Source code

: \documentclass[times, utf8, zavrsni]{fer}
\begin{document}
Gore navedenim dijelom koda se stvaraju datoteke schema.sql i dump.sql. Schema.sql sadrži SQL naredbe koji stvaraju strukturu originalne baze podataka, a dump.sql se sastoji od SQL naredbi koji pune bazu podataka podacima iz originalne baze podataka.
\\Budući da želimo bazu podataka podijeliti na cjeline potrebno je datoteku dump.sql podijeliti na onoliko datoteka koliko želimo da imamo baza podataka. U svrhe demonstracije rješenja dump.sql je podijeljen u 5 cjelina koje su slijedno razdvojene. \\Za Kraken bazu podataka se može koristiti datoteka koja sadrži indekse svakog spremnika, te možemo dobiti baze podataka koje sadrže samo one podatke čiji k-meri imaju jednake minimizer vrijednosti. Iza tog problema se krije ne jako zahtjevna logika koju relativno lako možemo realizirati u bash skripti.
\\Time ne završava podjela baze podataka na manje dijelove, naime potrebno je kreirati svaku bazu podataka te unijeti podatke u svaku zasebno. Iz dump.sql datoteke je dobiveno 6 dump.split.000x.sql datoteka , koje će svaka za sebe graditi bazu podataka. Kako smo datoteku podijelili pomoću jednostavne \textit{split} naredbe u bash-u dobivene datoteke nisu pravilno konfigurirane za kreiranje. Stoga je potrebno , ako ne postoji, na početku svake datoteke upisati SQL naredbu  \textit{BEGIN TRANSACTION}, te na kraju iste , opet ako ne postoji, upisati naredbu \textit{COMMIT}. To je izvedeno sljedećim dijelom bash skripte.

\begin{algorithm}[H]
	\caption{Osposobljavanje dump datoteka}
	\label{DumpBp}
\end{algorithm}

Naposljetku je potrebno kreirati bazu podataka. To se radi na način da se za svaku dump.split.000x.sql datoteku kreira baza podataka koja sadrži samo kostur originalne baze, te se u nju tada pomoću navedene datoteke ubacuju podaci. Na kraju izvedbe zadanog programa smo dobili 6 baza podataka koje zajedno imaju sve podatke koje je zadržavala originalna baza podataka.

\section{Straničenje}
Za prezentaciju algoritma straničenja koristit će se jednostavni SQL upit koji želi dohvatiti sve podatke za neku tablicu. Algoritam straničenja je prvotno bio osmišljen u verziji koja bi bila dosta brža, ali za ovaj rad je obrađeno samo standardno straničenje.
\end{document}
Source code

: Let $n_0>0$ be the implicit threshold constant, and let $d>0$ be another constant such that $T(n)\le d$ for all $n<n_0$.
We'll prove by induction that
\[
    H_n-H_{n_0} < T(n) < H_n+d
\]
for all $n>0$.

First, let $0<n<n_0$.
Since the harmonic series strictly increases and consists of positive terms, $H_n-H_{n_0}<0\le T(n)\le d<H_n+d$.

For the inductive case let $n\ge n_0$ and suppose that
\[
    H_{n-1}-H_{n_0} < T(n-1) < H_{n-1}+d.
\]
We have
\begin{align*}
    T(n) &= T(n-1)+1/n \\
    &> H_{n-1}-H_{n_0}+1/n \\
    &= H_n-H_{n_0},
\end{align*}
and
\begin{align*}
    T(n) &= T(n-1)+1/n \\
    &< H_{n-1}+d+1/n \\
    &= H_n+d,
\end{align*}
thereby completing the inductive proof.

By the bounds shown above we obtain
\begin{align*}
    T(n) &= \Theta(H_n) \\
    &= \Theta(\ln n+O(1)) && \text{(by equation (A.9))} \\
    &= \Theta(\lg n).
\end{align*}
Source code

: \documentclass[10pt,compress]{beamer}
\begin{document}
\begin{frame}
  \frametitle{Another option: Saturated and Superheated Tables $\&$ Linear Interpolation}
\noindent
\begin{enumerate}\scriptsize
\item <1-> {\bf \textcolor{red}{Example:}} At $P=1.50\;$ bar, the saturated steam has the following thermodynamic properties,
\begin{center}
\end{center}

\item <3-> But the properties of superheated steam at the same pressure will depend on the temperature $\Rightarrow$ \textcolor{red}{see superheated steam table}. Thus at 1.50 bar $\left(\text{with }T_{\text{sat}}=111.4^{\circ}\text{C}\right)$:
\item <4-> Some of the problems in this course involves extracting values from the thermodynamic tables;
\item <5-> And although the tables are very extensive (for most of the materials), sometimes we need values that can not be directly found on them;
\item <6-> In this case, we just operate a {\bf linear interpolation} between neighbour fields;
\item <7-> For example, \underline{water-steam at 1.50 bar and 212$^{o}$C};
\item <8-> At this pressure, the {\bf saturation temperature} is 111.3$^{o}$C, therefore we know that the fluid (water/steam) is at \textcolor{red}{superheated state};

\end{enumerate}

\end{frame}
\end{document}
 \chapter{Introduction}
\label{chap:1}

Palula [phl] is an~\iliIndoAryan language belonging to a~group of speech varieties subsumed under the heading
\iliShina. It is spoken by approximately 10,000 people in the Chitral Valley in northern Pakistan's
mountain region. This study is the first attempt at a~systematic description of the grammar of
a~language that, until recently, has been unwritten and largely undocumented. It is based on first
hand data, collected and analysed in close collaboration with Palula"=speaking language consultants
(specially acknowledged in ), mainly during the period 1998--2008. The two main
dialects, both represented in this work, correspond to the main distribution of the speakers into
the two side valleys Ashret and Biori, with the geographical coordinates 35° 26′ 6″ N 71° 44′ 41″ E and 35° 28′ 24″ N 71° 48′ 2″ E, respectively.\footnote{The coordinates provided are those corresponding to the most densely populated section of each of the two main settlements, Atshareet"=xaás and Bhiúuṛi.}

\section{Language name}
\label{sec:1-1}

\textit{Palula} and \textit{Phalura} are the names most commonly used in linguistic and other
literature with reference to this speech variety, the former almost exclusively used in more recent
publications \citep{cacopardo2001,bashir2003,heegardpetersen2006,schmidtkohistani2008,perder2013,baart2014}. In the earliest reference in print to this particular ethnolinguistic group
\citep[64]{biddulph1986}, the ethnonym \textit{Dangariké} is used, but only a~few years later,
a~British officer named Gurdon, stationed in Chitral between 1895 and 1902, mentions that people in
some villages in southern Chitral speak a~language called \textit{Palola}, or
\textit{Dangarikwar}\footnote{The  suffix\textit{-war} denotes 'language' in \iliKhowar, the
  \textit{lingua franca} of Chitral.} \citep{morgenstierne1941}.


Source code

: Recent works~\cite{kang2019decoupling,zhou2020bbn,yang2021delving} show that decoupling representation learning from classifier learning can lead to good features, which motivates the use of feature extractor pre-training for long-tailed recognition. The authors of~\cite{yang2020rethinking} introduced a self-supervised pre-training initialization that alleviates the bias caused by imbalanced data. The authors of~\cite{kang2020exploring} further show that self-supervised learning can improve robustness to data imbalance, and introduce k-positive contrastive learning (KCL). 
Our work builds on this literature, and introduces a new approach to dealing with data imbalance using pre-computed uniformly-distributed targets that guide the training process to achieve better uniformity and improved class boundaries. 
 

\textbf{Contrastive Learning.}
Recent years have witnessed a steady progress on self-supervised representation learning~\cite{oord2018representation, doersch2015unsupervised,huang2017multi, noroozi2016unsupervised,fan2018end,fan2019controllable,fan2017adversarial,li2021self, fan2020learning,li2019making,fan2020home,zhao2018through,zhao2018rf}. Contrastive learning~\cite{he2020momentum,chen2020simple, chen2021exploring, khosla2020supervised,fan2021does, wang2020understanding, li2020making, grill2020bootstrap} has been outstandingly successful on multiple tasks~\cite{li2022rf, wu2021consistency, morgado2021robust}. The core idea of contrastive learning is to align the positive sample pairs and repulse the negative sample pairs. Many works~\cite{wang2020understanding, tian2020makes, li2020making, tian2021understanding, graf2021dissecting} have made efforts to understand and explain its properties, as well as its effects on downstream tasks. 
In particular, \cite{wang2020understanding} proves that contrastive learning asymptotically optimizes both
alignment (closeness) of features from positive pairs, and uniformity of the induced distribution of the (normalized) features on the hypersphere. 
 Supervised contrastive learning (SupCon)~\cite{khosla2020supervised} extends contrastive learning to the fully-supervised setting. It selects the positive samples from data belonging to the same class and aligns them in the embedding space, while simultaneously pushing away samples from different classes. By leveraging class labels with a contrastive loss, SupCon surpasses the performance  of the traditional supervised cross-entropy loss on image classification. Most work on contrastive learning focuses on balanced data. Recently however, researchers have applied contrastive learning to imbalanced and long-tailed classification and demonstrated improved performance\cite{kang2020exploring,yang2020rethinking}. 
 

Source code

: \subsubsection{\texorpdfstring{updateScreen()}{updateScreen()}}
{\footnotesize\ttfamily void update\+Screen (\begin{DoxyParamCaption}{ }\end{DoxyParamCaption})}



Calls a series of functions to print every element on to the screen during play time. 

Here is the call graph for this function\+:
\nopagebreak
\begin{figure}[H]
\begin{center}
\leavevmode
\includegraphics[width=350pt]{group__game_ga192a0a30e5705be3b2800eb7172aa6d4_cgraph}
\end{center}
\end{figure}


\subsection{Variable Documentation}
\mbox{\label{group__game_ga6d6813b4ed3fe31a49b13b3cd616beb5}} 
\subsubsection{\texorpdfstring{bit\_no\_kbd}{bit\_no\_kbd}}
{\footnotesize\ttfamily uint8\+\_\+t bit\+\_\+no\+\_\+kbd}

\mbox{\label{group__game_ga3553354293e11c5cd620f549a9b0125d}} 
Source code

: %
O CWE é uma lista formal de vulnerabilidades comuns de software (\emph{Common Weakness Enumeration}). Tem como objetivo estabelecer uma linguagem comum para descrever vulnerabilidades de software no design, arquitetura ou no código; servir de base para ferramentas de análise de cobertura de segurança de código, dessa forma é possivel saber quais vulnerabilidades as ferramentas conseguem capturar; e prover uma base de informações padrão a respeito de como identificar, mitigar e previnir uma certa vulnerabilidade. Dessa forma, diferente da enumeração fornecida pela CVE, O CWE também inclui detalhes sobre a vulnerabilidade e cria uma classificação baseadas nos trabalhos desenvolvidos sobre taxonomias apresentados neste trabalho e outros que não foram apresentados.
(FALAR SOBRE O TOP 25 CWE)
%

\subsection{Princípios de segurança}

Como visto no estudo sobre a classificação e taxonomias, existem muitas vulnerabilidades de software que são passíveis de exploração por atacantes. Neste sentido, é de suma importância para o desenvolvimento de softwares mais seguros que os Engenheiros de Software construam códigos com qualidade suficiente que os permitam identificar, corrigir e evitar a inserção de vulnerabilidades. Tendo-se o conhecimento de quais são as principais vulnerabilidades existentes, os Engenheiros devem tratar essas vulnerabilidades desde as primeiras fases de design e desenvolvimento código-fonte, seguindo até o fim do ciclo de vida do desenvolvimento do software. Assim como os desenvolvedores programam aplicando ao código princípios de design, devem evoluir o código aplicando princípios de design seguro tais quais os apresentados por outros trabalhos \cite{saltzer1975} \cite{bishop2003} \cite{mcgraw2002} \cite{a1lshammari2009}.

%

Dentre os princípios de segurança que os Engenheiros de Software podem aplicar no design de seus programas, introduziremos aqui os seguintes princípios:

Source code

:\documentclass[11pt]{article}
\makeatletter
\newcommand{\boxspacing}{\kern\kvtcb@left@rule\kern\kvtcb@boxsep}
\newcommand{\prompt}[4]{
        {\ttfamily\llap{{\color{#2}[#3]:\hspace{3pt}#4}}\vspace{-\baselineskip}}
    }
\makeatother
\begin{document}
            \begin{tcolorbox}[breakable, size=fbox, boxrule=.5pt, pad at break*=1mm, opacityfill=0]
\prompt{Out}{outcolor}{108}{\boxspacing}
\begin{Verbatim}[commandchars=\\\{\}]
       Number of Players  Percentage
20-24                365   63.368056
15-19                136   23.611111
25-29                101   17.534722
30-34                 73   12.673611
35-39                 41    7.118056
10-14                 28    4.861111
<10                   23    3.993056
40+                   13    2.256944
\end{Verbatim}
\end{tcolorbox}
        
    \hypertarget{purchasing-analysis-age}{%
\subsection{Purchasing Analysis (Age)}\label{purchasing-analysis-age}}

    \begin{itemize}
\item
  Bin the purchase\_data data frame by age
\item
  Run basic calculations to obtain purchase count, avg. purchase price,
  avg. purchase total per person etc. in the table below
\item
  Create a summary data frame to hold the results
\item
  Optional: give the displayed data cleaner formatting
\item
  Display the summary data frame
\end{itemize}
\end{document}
------------------------------------------------------------
Reprint exactly the lines above that start at the one with "First, let $0<n<n_0$." and end at the one with "<3-> But the", keeping both and adding none.

First, let $0<n<n_0$.
Since the harmonic series strictly increases and consists of positive terms, $H_n-H_{n_0}<0\le T(n)\le d<H_n+d$.

For the inductive case let $n\ge n_0$ and suppose that
\[
    H_{n-1}-H_{n_0} < T(n-1) < H_{n-1}+d.
\]
We have
\begin{align*}
    T(n) &= T(n-1)+1/n \\
    &> H_{n-1}-H_{n_0}+1/n \\
    &= H_n-H_{n_0},
\end{align*}
and
\begin{align*}
    T(n) &= T(n-1)+1/n \\
    &< H_{n-1}+d+1/n \\
    &= H_n+d,
\end{align*}
thereby completing the inductive proof.

By the bounds shown above we obtain
\begin{align*}
    T(n) &= \Theta(H_n) \\
    &= \Theta(\ln n+O(1)) && \text{(by equation (A.9))} \\
    &= \Theta(\lg n).
\end{align*}
Source code

: \documentclass[10pt,compress]{beamer}
\begin{document}
\begin{frame}
  \frametitle{Another option: Saturated and Superheated Tables $\&$ Linear Interpolation}
\noindent
\begin{enumerate}\scriptsize
\item <1-> {\bf \textcolor{red}{Example:}} At $P=1.50\;$ bar, the saturated steam has the following thermodynamic properties,
\begin{center}
\end{center}

\item <3-> But the properties of superheated steam at the same pressure will depend on the temperature $\Rightarrow$ \textcolor{red}{see superheated steam table}. Thus at 1.50 bar $\left(\text{with }T_{\text{sat}}=111.4^{\circ}\text{C}\right)$:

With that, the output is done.